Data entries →
━━━━━━━━

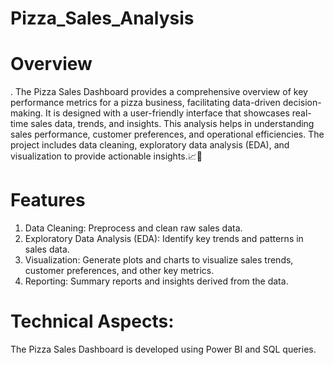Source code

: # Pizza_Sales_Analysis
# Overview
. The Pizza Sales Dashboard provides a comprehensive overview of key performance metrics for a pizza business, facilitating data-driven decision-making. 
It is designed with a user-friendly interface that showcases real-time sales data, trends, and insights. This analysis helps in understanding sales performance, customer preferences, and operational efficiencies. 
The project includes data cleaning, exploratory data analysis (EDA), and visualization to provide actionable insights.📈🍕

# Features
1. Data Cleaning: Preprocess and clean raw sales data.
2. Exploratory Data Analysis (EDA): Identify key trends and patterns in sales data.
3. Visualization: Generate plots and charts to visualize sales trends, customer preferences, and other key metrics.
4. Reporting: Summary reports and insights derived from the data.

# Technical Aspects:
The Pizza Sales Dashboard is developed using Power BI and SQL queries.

━━━━━━━━

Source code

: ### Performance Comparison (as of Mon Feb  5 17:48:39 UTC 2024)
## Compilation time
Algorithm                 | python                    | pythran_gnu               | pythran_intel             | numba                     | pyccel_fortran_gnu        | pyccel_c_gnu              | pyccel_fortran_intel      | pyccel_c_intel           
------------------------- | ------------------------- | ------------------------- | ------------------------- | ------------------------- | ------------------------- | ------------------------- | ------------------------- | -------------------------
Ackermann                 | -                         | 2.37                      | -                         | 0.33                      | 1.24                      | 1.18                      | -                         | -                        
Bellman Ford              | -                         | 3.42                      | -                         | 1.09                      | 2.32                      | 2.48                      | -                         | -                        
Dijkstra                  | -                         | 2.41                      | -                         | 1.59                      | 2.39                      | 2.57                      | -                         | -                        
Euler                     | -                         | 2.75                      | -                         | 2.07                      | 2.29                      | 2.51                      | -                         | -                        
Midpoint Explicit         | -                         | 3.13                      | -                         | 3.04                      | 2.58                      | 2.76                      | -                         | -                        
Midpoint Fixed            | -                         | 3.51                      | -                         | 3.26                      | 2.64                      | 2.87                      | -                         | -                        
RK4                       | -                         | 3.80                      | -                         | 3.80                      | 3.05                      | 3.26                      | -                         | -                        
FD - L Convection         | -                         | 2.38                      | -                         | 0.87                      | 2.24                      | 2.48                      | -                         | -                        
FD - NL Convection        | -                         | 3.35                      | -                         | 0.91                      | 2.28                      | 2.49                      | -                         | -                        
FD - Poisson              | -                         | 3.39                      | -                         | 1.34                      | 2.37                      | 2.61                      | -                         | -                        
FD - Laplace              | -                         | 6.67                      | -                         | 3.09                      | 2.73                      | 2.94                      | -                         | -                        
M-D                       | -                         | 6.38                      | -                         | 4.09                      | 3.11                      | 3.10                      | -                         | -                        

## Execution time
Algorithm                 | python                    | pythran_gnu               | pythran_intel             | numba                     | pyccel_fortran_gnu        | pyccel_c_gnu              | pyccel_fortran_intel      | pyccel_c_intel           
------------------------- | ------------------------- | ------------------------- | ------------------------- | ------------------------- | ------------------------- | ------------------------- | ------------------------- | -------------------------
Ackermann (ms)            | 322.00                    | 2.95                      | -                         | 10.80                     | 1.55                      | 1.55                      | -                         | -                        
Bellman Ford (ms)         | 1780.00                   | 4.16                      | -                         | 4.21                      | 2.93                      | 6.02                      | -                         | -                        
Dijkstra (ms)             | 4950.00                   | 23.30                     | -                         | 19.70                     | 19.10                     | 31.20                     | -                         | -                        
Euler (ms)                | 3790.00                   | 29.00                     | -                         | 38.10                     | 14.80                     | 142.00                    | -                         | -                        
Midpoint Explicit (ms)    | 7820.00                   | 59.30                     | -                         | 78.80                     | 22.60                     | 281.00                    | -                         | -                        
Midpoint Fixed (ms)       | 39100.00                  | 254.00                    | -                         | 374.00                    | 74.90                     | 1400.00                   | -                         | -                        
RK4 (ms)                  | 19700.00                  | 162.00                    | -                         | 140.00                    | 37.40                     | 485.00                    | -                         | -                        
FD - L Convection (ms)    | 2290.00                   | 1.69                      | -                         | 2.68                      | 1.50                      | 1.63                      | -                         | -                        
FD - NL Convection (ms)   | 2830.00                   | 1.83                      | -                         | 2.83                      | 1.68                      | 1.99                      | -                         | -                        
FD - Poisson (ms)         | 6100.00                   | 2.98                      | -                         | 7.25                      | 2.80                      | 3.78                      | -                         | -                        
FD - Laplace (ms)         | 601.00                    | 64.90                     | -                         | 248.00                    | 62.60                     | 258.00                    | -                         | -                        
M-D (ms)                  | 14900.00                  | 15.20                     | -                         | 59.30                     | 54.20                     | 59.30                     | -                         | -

━━━━━━━━

What is expected →
Return the span of lines in the data above that opens at the line with "FD - Poisson (ms)" and closes at the line with "FD - Laplace (ms)", exactly, ends included, nothing else.

Task output →
FD - Poisson (ms)         | 6100.00                   | 2.98                      | -                         | 7.25                      | 2.80                      | 3.78                      | -                         | -                        
FD - Laplace (ms)         | 601.00                    | 64.90                     | -                         | 248.00                    | 62.60                     | 258.00                    | -                         | -                        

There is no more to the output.